(Work request): The entries are to be repeated verbatim, with nothing left out.

+ + + + + + +

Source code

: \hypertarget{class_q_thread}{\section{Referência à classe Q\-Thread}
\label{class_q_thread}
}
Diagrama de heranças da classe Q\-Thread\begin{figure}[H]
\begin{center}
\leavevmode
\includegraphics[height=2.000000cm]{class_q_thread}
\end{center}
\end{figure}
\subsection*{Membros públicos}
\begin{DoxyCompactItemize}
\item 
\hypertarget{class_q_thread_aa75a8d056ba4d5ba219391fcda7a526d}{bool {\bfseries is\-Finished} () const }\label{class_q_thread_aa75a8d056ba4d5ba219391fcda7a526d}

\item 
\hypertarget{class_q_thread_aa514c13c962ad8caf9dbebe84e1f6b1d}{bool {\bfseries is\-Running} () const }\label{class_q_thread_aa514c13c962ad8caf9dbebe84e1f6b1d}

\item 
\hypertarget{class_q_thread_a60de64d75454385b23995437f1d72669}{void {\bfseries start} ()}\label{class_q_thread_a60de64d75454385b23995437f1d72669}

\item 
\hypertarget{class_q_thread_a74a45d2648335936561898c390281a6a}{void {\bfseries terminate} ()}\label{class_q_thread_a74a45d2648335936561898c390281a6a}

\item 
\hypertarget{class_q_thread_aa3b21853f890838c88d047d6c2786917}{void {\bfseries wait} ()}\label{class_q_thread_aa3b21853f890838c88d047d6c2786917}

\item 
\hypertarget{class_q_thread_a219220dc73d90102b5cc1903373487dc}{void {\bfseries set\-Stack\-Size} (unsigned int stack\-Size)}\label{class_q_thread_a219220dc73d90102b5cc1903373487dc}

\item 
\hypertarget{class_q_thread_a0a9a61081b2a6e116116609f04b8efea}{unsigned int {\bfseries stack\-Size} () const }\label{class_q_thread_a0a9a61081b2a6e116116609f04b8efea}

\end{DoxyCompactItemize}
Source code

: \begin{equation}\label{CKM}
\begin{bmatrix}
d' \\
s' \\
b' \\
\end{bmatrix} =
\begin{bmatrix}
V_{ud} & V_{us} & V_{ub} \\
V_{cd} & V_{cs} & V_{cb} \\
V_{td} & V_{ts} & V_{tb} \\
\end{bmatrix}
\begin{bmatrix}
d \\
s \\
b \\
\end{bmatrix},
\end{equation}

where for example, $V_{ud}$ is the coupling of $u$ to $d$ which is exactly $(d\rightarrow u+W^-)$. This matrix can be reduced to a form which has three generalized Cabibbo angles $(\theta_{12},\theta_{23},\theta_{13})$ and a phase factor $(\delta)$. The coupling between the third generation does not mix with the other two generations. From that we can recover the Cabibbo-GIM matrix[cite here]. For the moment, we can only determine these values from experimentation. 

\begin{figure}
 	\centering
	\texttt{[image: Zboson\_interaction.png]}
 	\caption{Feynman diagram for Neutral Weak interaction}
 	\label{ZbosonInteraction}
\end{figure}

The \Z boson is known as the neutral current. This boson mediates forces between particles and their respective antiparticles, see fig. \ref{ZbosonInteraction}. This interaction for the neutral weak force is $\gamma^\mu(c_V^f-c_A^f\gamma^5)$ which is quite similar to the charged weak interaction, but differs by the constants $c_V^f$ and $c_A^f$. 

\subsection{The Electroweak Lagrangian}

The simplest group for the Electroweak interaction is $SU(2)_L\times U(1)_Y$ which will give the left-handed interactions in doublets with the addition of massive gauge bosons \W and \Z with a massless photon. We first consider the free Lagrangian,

+ + + + + + +

(Answer to this problem):
Source code

: \hypertarget{class_q_thread}{\section{Referência à classe Q\-Thread}
\label{class_q_thread}
}
Diagrama de heranças da classe Q\-Thread\begin{figure}[H]
\begin{center}
\leavevmode
\includegraphics[height=2.000000cm]{class_q_thread}
\end{center}
\end{figure}
\subsection*{Membros públicos}
\begin{DoxyCompactItemize}
\item 
\hypertarget{class_q_thread_aa75a8d056ba4d5ba219391fcda7a526d}{bool {\bfseries is\-Finished} () const }\label{class_q_thread_aa75a8d056ba4d5ba219391fcda7a526d}

\item 
\hypertarget{class_q_thread_aa514c13c962ad8caf9dbebe84e1f6b1d}{bool {\bfseries is\-Running} () const }\label{class_q_thread_aa514c13c962ad8caf9dbebe84e1f6b1d}

\item 
\hypertarget{class_q_thread_a60de64d75454385b23995437f1d72669}{void {\bfseries start} ()}\label{class_q_thread_a60de64d75454385b23995437f1d72669}

\item 
\hypertarget{class_q_thread_a74a45d2648335936561898c390281a6a}{void {\bfseries terminate} ()}\label{class_q_thread_a74a45d2648335936561898c390281a6a}

\item 
\hypertarget{class_q_thread_aa3b21853f890838c88d047d6c2786917}{void {\bfseries wait} ()}\label{class_q_thread_aa3b21853f890838c88d047d6c2786917}

\item 
\hypertarget{class_q_thread_a219220dc73d90102b5cc1903373487dc}{void {\bfseries set\-Stack\-Size} (unsigned int stack\-Size)}\label{class_q_thread_a219220dc73d90102b5cc1903373487dc}

\item 
\hypertarget{class_q_thread_a0a9a61081b2a6e116116609f04b8efea}{unsigned int {\bfseries stack\-Size} () const }\label{class_q_thread_a0a9a61081b2a6e116116609f04b8efea}

\end{DoxyCompactItemize}
Source code

: \begin{equation}\label{CKM}
\begin{bmatrix}
d' \\
s' \\
b' \\
\end{bmatrix} =
\begin{bmatrix}
V_{ud} & V_{us} & V_{ub} \\
V_{cd} & V_{cs} & V_{cb} \\
V_{td} & V_{ts} & V_{tb} \\
\end{bmatrix}
\begin{bmatrix}
d \\
s \\
b \\
\end{bmatrix},
\end{equation}

where for example, $V_{ud}$ is the coupling of $u$ to $d$ which is exactly $(d\rightarrow u+W^-)$. This matrix can be reduced to a form which has three generalized Cabibbo angles $(\theta_{12},\theta_{23},\theta_{13})$ and a phase factor $(\delta)$. The coupling between the third generation does not mix with the other two generations. From that we can recover the Cabibbo-GIM matrix[cite here]. For the moment, we can only determine these values from experimentation. 

\begin{figure}
 	\centering
	\texttt{[image: Zboson\_interaction.png]}
 	\caption{Feynman diagram for Neutral Weak interaction}
 	\label{ZbosonInteraction}
\end{figure}

The \Z boson is known as the neutral current. This boson mediates forces between particles and their respective antiparticles, see fig. \ref{ZbosonInteraction}. This interaction for the neutral weak force is $\gamma^\mu(c_V^f-c_A^f\gamma^5)$ which is quite similar to the charged weak interaction, but differs by the constants $c_V^f$ and $c_A^f$. 

\subsection{The Electroweak Lagrangian}

The simplest group for the Electroweak interaction is $SU(2)_L\times U(1)_Y$ which will give the left-handed interactions in doublets with the addition of massive gauge bosons \W and \Z with a massless photon. We first consider the free Lagrangian,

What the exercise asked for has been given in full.